▸ WHAT IS NEEDED
Copy the entries that appear below in full, leaving out any picture among them.

* * * * * * *

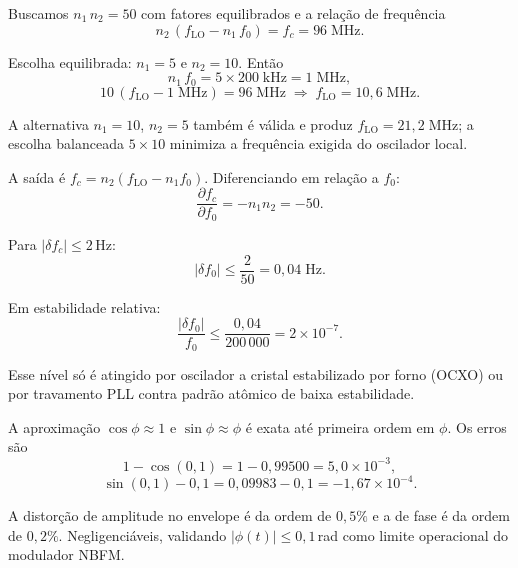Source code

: \documentclass[11pt,a4paper]{article}
\begin{document}
\begin{resolucao}

Buscamos $n_1\,n_2 = 50$ com fatores equilibrados e a relação de frequência
\[
  n_2\,(f_{\text{LO}} - n_1\,f_0) = f_c = 96\;\text{MHz}.
\]

Escolha equilibrada: $n_1 = 5$ e $n_2 = 10$. Então
\[
  n_1\,f_0 = 5 \times 200\;\text{kHz} = 1\;\text{MHz},
\]
\[
  10\,(f_{\text{LO}} - 1\;\text{MHz}) = 96\;\text{MHz} \;\Rightarrow\; \boxed{f_{\text{LO}} = 10{,}6\;\text{MHz}.}
\]

A alternativa $n_1 = 10$, $n_2 = 5$ também é válida e produz $f_{\text{LO}} = 21{,}2\;\text{MHz}$; a escolha balanceada $5 \times 10$ minimiza a frequência exigida do oscilador local.
\end{resolucao}

\begin{resolucao}

A saída é $f_c = n_2(f_{\text{LO}} - n_1 f_0)$. Diferenciando em relação a $f_0$:
\[
  \frac{\partial f_c}{\partial f_0} = -n_1 n_2 = -50.
\]

Para $|\delta f_c| \le 2$\,Hz:
\[
  |\delta f_0| \le \frac{2}{50} = 0{,}04\;\text{Hz}.
\]

Em estabilidade relativa:
\[
  \frac{|\delta f_0|}{f_0} \le \frac{0{,}04}{200{\,}000} = 2 \times 10^{-7}.
\]

Esse nível só é atingido por oscilador a cristal estabilizado por forno (OCXO) ou por travamento PLL contra padrão atômico de baixa estabilidade.
\end{resolucao}

\begin{resolucao}

A aproximação $\cos\phi \approx 1$ e $\sin\phi \approx \phi$ é exata até primeira ordem em $\phi$. Os erros são
\[
  1 - \cos(0{,}1) = 1 - 0{,}99500 = 5{,}0 \times 10^{-3},
\]
\[
  \sin(0{,}1) - 0{,}1 = 0{,}09983 - 0{,}1 = -1{,}67 \times 10^{-4}.
\]

A distorção de amplitude no envelope é da ordem de $0{,}5\%$ e a de fase é da ordem de $0{,}2\%$. Negligenciáveis, validando $|\phi(t)| \le 0{,}1$\,rad como limite operacional do modulador NBFM.
\end{resolucao}
\end{document}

* * * * * * *

▸ RESPONSE
Source code

: \documentclass[11pt,a4paper]{article}
\begin{document}
\begin{resolucao}

Buscamos $n_1\,n_2 = 50$ com fatores equilibrados e a relação de frequência
\[
  n_2\,(f_{\text{LO}} - n_1\,f_0) = f_c = 96\;\text{MHz}.
\]

Escolha equilibrada: $n_1 = 5$ e $n_2 = 10$. Então
\[
  n_1\,f_0 = 5 \times 200\;\text{kHz} = 1\;\text{MHz},
\]
\[
  10\,(f_{\text{LO}} - 1\;\text{MHz}) = 96\;\text{MHz} \;\Rightarrow\; \boxed{f_{\text{LO}} = 10{,}6\;\text{MHz}.}
\]

A alternativa $n_1 = 10$, $n_2 = 5$ também é válida e produz $f_{\text{LO}} = 21{,}2\;\text{MHz}$; a escolha balanceada $5 \times 10$ minimiza a frequência exigida do oscilador local.
\end{resolucao}

\begin{resolucao}

A saída é $f_c = n_2(f_{\text{LO}} - n_1 f_0)$. Diferenciando em relação a $f_0$:
\[
  \frac{\partial f_c}{\partial f_0} = -n_1 n_2 = -50.
\]

Para $|\delta f_c| \le 2$\,Hz:
\[
  |\delta f_0| \le \frac{2}{50} = 0{,}04\;\text{Hz}.
\]

Em estabilidade relativa:
\[
  \frac{|\delta f_0|}{f_0} \le \frac{0{,}04}{200{\,}000} = 2 \times 10^{-7}.
\]

Esse nível só é atingido por oscilador a cristal estabilizado por forno (OCXO) ou por travamento PLL contra padrão atômico de baixa estabilidade.
\end{resolucao}

\begin{resolucao}

A aproximação $\cos\phi \approx 1$ e $\sin\phi \approx \phi$ é exata até primeira ordem em $\phi$. Os erros são
\[
  1 - \cos(0{,}1) = 1 - 0{,}99500 = 5{,}0 \times 10^{-3},
\]
\[
  \sin(0{,}1) - 0{,}1 = 0{,}09983 - 0{,}1 = -1{,}67 \times 10^{-4}.
\]

A distorção de amplitude no envelope é da ordem de $0{,}5\%$ e a de fase é da ordem de $0{,}2\%$. Negligenciáveis, validando $|\phi(t)| \le 0{,}1$\,rad como limite operacional do modulador NBFM.
\end{resolucao}
\end{document}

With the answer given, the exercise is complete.